Description of the task: Produce word for word the lines of the data below running from the one that has "A well-rounded PHR" to the one that has "Once you've selected", inclusive, and no others.

Extracted information:
####################
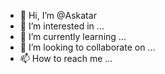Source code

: - 👋 Hi, I’m @Askatar
- 👀 I’m interested in ...
- 🌱 I’m currently learning ...
- 💞️ I’m looking to collaborate on ...
- 📫 How to reach me ...

<!---
Askatar/Askatar is a ✨ special ✨ repository because its `README.md` (this file) appears on your GitHub profile.
You can click the Preview link to take a look at your changes.
--->
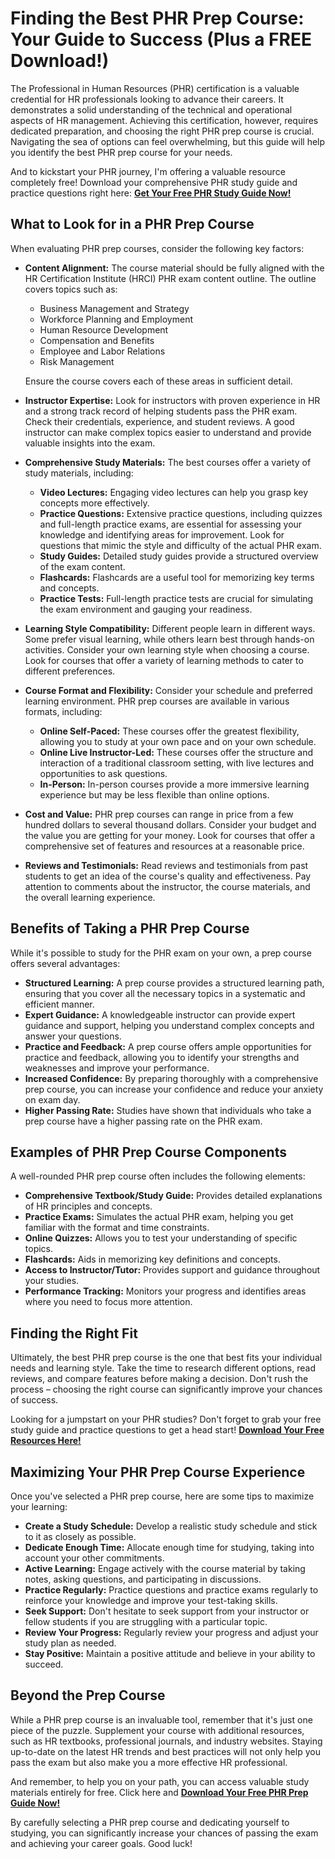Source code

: # Finding the Best PHR Prep Course: Your Guide to Success (Plus a FREE Download!)

The Professional in Human Resources (PHR) certification is a valuable credential for HR professionals looking to advance their careers. It demonstrates a solid understanding of the technical and operational aspects of HR management. Achieving this certification, however, requires dedicated preparation, and choosing the right PHR prep course is crucial. Navigating the sea of options can feel overwhelming, but this guide will help you identify the best PHR prep course for your needs.

And to kickstart your PHR journey, I'm offering a valuable resource completely free! Download your comprehensive PHR study guide and practice questions right here: [**Get Your Free PHR Study Guide Now!**](https://udemywork.com/phr-prep-course)

## What to Look for in a PHR Prep Course

When evaluating PHR prep courses, consider the following key factors:

*   **Content Alignment:** The course material should be fully aligned with the HR Certification Institute (HRCI) PHR exam content outline. The outline covers topics such as:

    *   Business Management and Strategy
    *   Workforce Planning and Employment
    *   Human Resource Development
    *   Compensation and Benefits
    *   Employee and Labor Relations
    *   Risk Management

    Ensure the course covers each of these areas in sufficient detail.

*   **Instructor Expertise:** Look for instructors with proven experience in HR and a strong track record of helping students pass the PHR exam. Check their credentials, experience, and student reviews. A good instructor can make complex topics easier to understand and provide valuable insights into the exam.

*   **Comprehensive Study Materials:** The best courses offer a variety of study materials, including:

    *   **Video Lectures:** Engaging video lectures can help you grasp key concepts more effectively.
    *   **Practice Questions:** Extensive practice questions, including quizzes and full-length practice exams, are essential for assessing your knowledge and identifying areas for improvement. Look for questions that mimic the style and difficulty of the actual PHR exam.
    *   **Study Guides:** Detailed study guides provide a structured overview of the exam content.
    *   **Flashcards:** Flashcards are a useful tool for memorizing key terms and concepts.
    *   **Practice Tests:** Full-length practice tests are crucial for simulating the exam environment and gauging your readiness.

*   **Learning Style Compatibility:** Different people learn in different ways. Some prefer visual learning, while others learn best through hands-on activities. Consider your own learning style when choosing a course. Look for courses that offer a variety of learning methods to cater to different preferences.

*   **Course Format and Flexibility:** Consider your schedule and preferred learning environment. PHR prep courses are available in various formats, including:

    *   **Online Self-Paced:** These courses offer the greatest flexibility, allowing you to study at your own pace and on your own schedule.
    *   **Online Live Instructor-Led:** These courses offer the structure and interaction of a traditional classroom setting, with live lectures and opportunities to ask questions.
    *   **In-Person:** In-person courses provide a more immersive learning experience but may be less flexible than online options.

*   **Cost and Value:** PHR prep courses can range in price from a few hundred dollars to several thousand dollars. Consider your budget and the value you are getting for your money. Look for courses that offer a comprehensive set of features and resources at a reasonable price.

*   **Reviews and Testimonials:** Read reviews and testimonials from past students to get an idea of the course's quality and effectiveness. Pay attention to comments about the instructor, the course materials, and the overall learning experience.

## Benefits of Taking a PHR Prep Course

While it's possible to study for the PHR exam on your own, a prep course offers several advantages:

*   **Structured Learning:** A prep course provides a structured learning path, ensuring that you cover all the necessary topics in a systematic and efficient manner.
*   **Expert Guidance:** A knowledgeable instructor can provide expert guidance and support, helping you understand complex concepts and answer your questions.
*   **Practice and Feedback:** A prep course offers ample opportunities for practice and feedback, allowing you to identify your strengths and weaknesses and improve your performance.
*   **Increased Confidence:** By preparing thoroughly with a comprehensive prep course, you can increase your confidence and reduce your anxiety on exam day.
*   **Higher Passing Rate:** Studies have shown that individuals who take a prep course have a higher passing rate on the PHR exam.

## Examples of PHR Prep Course Components

A well-rounded PHR prep course often includes the following elements:

*   **Comprehensive Textbook/Study Guide:** Provides detailed explanations of HR principles and concepts.
*   **Practice Exams:** Simulates the actual PHR exam, helping you get familiar with the format and time constraints.
*   **Online Quizzes:** Allows you to test your understanding of specific topics.
*   **Flashcards:** Aids in memorizing key definitions and concepts.
*   **Access to Instructor/Tutor:** Provides support and guidance throughout your studies.
*   **Performance Tracking:** Monitors your progress and identifies areas where you need to focus more attention.

## Finding the Right Fit

Ultimately, the best PHR prep course is the one that best fits your individual needs and learning style. Take the time to research different options, read reviews, and compare features before making a decision. Don't rush the process – choosing the right course can significantly improve your chances of success.

Looking for a jumpstart on your PHR studies? Don't forget to grab your free study guide and practice questions to get a head start! [**Download Your Free Resources Here!**](https://udemywork.com/phr-prep-course)

## Maximizing Your PHR Prep Course Experience

Once you've selected a PHR prep course, here are some tips to maximize your learning:

*   **Create a Study Schedule:** Develop a realistic study schedule and stick to it as closely as possible.
*   **Dedicate Enough Time:** Allocate enough time for studying, taking into account your other commitments.
*   **Active Learning:** Engage actively with the course material by taking notes, asking questions, and participating in discussions.
*   **Practice Regularly:** Practice questions and practice exams regularly to reinforce your knowledge and improve your test-taking skills.
*   **Seek Support:** Don't hesitate to seek support from your instructor or fellow students if you are struggling with a particular topic.
*   **Review Your Progress:** Regularly review your progress and adjust your study plan as needed.
*   **Stay Positive:** Maintain a positive attitude and believe in your ability to succeed.

## Beyond the Prep Course

While a PHR prep course is an invaluable tool, remember that it's just one piece of the puzzle. Supplement your course with additional resources, such as HR textbooks, professional journals, and industry websites. Staying up-to-date on the latest HR trends and best practices will not only help you pass the exam but also make you a more effective HR professional.

And remember, to help you on your path, you can access valuable study materials entirely for free. Click here and [**Download Your Free PHR Prep Guide Now!**](https://udemywork.com/phr-prep-course)

By carefully selecting a PHR prep course and dedicating yourself to studying, you can significantly increase your chances of passing the exam and achieving your career goals. Good luck!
####################
Exercise solution:
A well-rounded PHR prep course often includes the following elements:

*   **Comprehensive Textbook/Study Guide:** Provides detailed explanations of HR principles and concepts.
*   **Practice Exams:** Simulates the actual PHR exam, helping you get familiar with the format and time constraints.
*   **Online Quizzes:** Allows you to test your understanding of specific topics.
*   **Flashcards:** Aids in memorizing key definitions and concepts.
*   **Access to Instructor/Tutor:** Provides support and guidance throughout your studies.
*   **Performance Tracking:** Monitors your progress and identifies areas where you need to focus more attention.

## Finding the Right Fit

Ultimately, the best PHR prep course is the one that best fits your individual needs and learning style. Take the time to research different options, read reviews, and compare features before making a decision. Don't rush the process – choosing the right course can significantly improve your chances of success.

Looking for a jumpstart on your PHR studies? Don't forget to grab your free study guide and practice questions to get a head start! [**Download Your Free Resources Here!**](https://udemywork.com/phr-prep-course)

## Maximizing Your PHR Prep Course Experience

Once you've selected a PHR prep course, here are some tips to maximize your learning:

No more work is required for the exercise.